REACT-1 is a community survey of PCR confirmed swab-positivity for SARS-CoV-2 among random samples of the population in England. This interim report includes data from the fifth round of data collection currently underway for swabs sampled from the 18th to 26th September 2020.

Methods

Repeated cross-sectional surveys of random samples of the population aged 5 years and over in England with sample size ranging from 120,000 to 160,000 people in each round of data collection. Collection of self-administered nose and throat swab for PCR and questionnaire data. Prevalence of swab-positivity by round and by demographic variables including age, sex, region, ethnicity. Estimation of reproduction number (R) between and within rounds, and time trends using exponential growth or decay model.
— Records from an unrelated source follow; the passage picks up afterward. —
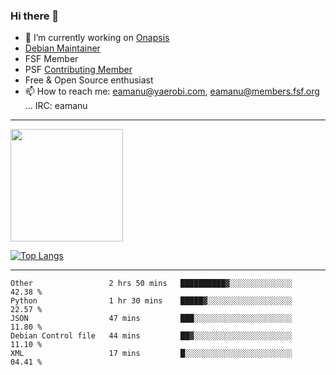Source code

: ### Hi there 👋


- 🔭 I’m currently working on [Onapsis](http://onapsis.com)
- [Debian Maintainer](https://qa.debian.org/developer.php?login=eamanu%40yaerobi.com)
- FSF Member
- PSF [Contributing Member](https://www.python.org/psf/membership/#what-membership-classes-are-there)
- Free & Open Source enthusiast 
- 📫 How to reach me: eamanu@yaerobi.com, eamanu@members.fsf.org ... IRC: eamanu

---

<img height="180em" src="https://github-readme-stats.vercel.app/api?theme=dark&username=eamanu&show_icons=true&hide_border=true&&count_private=true&include_all_commits=true" />

[![Top Langs](https://github-readme-stats.vercel.app/api/top-langs/?theme=dark&username=eamanu&layout=compact)](https://github.com/anuraghazra/github-readme-stats)

---

<!--START_SECTION:waka-->
```text
Other                 2 hrs 50 mins   ██████████▓░░░░░░░░░░░░░░   42.38 % 
Python                1 hr 30 mins    █████▓░░░░░░░░░░░░░░░░░░░   22.57 % 
JSON                  47 mins         ███░░░░░░░░░░░░░░░░░░░░░░   11.80 % 
Debian Control file   44 mins         ██▓░░░░░░░░░░░░░░░░░░░░░░   11.10 % 
XML                   17 mins         █░░░░░░░░░░░░░░░░░░░░░░░░   04.41 % 
```
<!--END_SECTION:waka-->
Assessment of geographical clustering based on boundary-free spatial model.

Results

Over the 9 days for which data are available, we find 363 positives from 84,610 samples giving a weighted prevalence to date of 0.55% (0.47%, 0.64%) in round 5. This implies that 411,000 (351,000, 478,000) people in England are virus-positive under the assumption that the swab assay is 75% sensitive. Using data from the most recent two rounds, we estimate a doubling time of 10.6 (9.4, 12.0) days covering the period 20th August to 26th September, corresponding to a reproduction number R of 1.47 (1.40, 1.53). Using data only from round 5 we estimate a reproduction number of 1.06 (0.74, 1.46) with probability of 63% that R is greater than 1. Between rounds 4 and 5 there was a marked increase in unweighted prevalence at all ages. In the most recent data, prevalence was highest in the 18 to 24 yrs age group at 0.96% (0.68%, 1.36%). At 65+ yrs prevalence increased ∼7-fold between rounds 4 and 5 from 0.04% (0.03%, 0.07%) to 0.29% (0.23%, 0.37%). Prevalence increased in all regions between rounds 4 and 5, giving the highest unweighted prevalence in round 5 in the North West at 0.86% (0.69%, 1.06%). In London, prevalence increased ∼5-fold from 0.10% (0.06%, 0.17%) to 0.49% (0.36%, 0.68%). Regional R values ranged from 1.32 (1.16,1.50) in Yorkshire and the Humber to 1.63 (1.42, 1.88) in the East Midlands over the same period. In the most recent data, there was extensive clustering in the North West, Midlands and in and around London with pockets of clustering in other regions including the South West, North East and East of England. Odds of swab-positivity were ∼2-fold higher in people of Asian and Black ethnicity compared with white participants.

Conclusion

Rapid growth has led to high prevalence of SARS-CoV-2 virus in England among all regions and age groups, including those age groups at highest risk. Although there is evidence of a recent deceleration in the epidemic, current levels of prevalence will inevitably result in additional hospitalisations and mortality in coming weeks. A re-doubling of public health efforts is needed to return to a declining phase of the epidemic.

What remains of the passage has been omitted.